Parmi les personnalités légendaires du cinéma bis, Andy Milligan était quelque chose comme le vieil oncle infréquentable, que personne n’avait vraiment envie d’inviter pour les fêtes mais dont on était obligé de reconnaître l’appartenance à la famille. Personnage inquiétant, auteur de films aussi malsains que nuls, doté d’un véritable sens de l’étrange mais largement incapable de l’exploiter par manque de patience, d’argent et de maîtrise technique, Milligan a été décrit par le critique Jean-Pierre Bouyxou comme se situant entre Kenneth Anger et Ed Wood, auxquels nous pourrons ajouter un peu de Jesus Franco pour le côté déjanté et obsessionnel et Rainer Werner Fassbinder pour le goût de la marginalité. Le critique américain Michael Weldon, plus prosaïque, estimait pour sa part que "si vous êtes un fan d'Andy Milligan, alors votre cas est désespéré !"


Andy Milligan en 1987.


Andrew Jackson Milligan Jr est né le 12 février 1929 à St Paul, Minnesota, Etats-Unis. Fils d’un militaire, il grandit au sein d’une famille que les anglo-saxons décriraient aujourd’hui comme « dysfonctionnelle », avec un père souvent absent et une mère omniprésente, dominatrice et obèse. Si les détails de l’enfance de Milligan ne peuvent que faire l’objet de conjectures, il est manifeste que son éducation l’a laissé émotionnellement et sexuellement perturbé. A la fin de son adolescence, il s’engage dans la marine américaine, où il passe plusieurs années ; il semble en avoir finalement été renvoyé pour homosexualité. Un peu par hasard, Milligan tente ensuite sa chance dans le spectacle, en décrochant un emploi de marionnettiste : employé par une compagnie itinérante, il parcourt le pays en camion avec ses collègues, mettant en scène des représentations pour enfants, dans des conditions économiques assez misérables. Après s’être produit comme acteur et chanteur dans des spectacles pour night-clubs, il décide de devenir comédien, et apparaît dans les années 1950 sur scène et dans des séries télévisées. Mais, peu satisfait des progrès de sa carrière, il laisse finalement tomber et bifurque à nouveau, pour travailler dans la couture.

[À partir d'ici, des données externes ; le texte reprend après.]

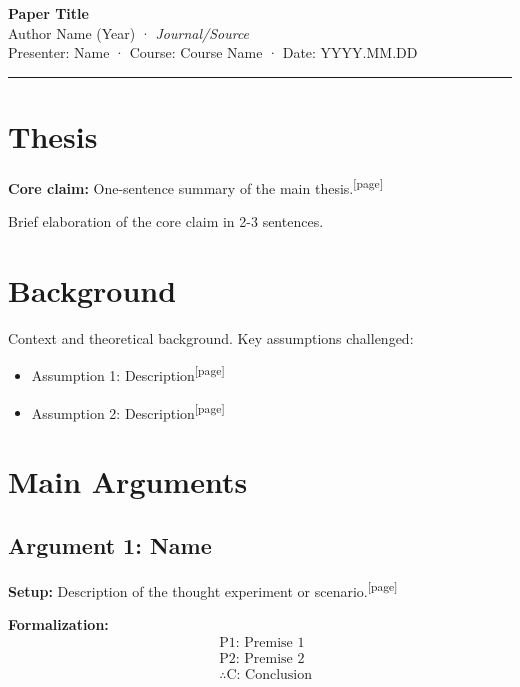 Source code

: \documentclass[10pt, a4paper]{article}
\title{}
\author{}
\date{}
\newcommand{\pagemark}[1]{\textsuperscript{\scriptsize[#1]}}
\begin{document}

\begin{center}
  {\Large\bfseries\sffamily Paper Title}\\[3pt]
  {\normalsize Author Name (Year) · \textit{Journal/Source}}\\[4pt]
  Presenter: Name · Course: Course Name · Date: YYYY.MM.DD
\end{center}

\vspace{0.3em}
\hrule
\vspace{0.5em}

\section*{Thesis}

\textbf{Core claim:} One-sentence summary of the main thesis.\pagemark{page}

Brief elaboration of the core claim in 2-3 sentences.

\section*{Background}

Context and theoretical background. Key assumptions challenged:
\begin{itemize}
  \item Assumption 1: Description\pagemark{page}
  \item Assumption 2: Description\pagemark{page}
\end{itemize}

\section*{Main Arguments}

\subsection*{Argument 1: Name}

\textbf{Setup:} Description of the thought experiment or scenario.\pagemark{page}

\textbf{Formalization:}
\begin{align*}
  &\text{P1: Premise 1} \\
  &\text{P2: Premise 2} \\
  &\therefore \text{C: Conclusion}
\end{align*}
\end{document}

Andy Milligan au temps de sa carrière d’acteur.


Après avoir travaillé pour un costumier, Andy Milligan ouvre à New York sa propre boutique de styliste, The Ad Lib. Couturier excentrique et caractériel (une misogynie assez effroyable le conduit souvent à malmener les clientes dont la tête ne lui revient pas ou qui lui rappellent sa mère), il parvient néanmoins à se créer une clientèle grâce à son sens original du design. Milligan fréquente le milieu artistique et homosexuel de Greenwich Village et devient rapidement un habitué du Caffé Cino, qui se trouve non loin de sa boutique. Dans cet établissement aujourd’hui légendaire du New York des années 1960 naît une manière de théâtre indépendant américain, « Off-Off-Broadway » ; le petit local, mi-bar mi-Coffee Shop, fréquenté par une faune branchée, accueille des mises en scènes de pièces de théâtre allant du classique à l’avant-gardiste, l’exiguïté des lieux faisant que les acteurs se trouvent à peine à deux mètres du premier rang de spectateurs. A partir de 1961, Milligan commence à mettre en scène des pièces au Caffé Cino, se distinguant par un choix d’œuvres âpres et violentes, et incitant souvent les comédiens à ne pas faire semblant lors des scènes de violence physique. Amateur de SM (lui même étant très nettement «S») et de rencontres sexuelles impromptues au coin d’une rue, Andy Milligan transpose nettement ses obsessions personnelles dans ses mises en scène d’œuvres comme « Les Bonnes » de Jean Genet ou « Purgatoire » de William Yeats. Connu dans son milieu comme une personnalité quelque peu violente, Milligan se fait remarquer par la grande sauvagerie de ses réalisations théâtrales, le lieu confiné de leurs représentations accroissant auprès du public l’impact de spectacles où les comédiens se frappent et se crachent dessus. Devenu une sorte de vedette du théâtre avant-gardiste new-yorkais, Milligan met en scène des pièces dans un autre établissement branché, le Caffé La Mama, où il a encore plus les coudées franches. Il tente ensuite, en 1963, de monter son propre théâtre, dans une vraie salle : le Showboat Theater va malheureusement être un véritable désastre. Habitué par tempérament à s’occuper d’absolument tout, Milligan est incapable de déléguer les tâches et son caractère épouvantable s’accommode mal de collaborer avec qui que ce soit. Sa mise en scène ne s’adapte pas aux contraintes d’autre chose qu’un théâtre de poche et les critiques sont désastreuses ; la salle finit par fermer.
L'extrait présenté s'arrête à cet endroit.